┌──

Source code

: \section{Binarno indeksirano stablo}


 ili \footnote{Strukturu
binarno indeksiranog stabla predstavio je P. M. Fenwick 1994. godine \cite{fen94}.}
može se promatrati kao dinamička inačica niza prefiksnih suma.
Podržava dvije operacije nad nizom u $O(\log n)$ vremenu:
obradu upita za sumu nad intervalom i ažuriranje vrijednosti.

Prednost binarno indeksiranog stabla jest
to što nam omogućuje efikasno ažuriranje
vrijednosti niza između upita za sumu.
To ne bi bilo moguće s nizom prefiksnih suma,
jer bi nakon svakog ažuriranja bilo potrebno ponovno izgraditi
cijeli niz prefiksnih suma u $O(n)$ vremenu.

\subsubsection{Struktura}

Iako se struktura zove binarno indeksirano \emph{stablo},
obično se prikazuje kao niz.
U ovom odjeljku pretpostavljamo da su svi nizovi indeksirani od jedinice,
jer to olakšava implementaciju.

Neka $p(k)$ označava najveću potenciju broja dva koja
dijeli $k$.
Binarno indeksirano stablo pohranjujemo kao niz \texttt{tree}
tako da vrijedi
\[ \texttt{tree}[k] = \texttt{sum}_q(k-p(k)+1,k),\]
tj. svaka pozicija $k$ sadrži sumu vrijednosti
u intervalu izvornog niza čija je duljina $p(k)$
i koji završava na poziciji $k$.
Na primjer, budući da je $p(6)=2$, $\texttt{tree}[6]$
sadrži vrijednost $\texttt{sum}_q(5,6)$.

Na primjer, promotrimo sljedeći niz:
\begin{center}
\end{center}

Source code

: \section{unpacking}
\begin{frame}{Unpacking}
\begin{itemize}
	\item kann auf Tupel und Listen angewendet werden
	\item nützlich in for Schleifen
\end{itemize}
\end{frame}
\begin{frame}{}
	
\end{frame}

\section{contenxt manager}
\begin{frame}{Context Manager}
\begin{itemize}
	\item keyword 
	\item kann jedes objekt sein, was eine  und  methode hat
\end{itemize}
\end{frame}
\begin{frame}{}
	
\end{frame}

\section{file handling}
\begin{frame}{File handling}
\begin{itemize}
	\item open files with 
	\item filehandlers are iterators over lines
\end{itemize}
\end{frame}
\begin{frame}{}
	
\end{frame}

└──

What to do » I'd like every line with the string "indeksiranog" copied from the listing.

Exercise output »
binarno indeksiranog stabla predstavio je P. M. Fenwick 1994. godine \cite{fen94}.}
Prednost binarno indeksiranog stabla jest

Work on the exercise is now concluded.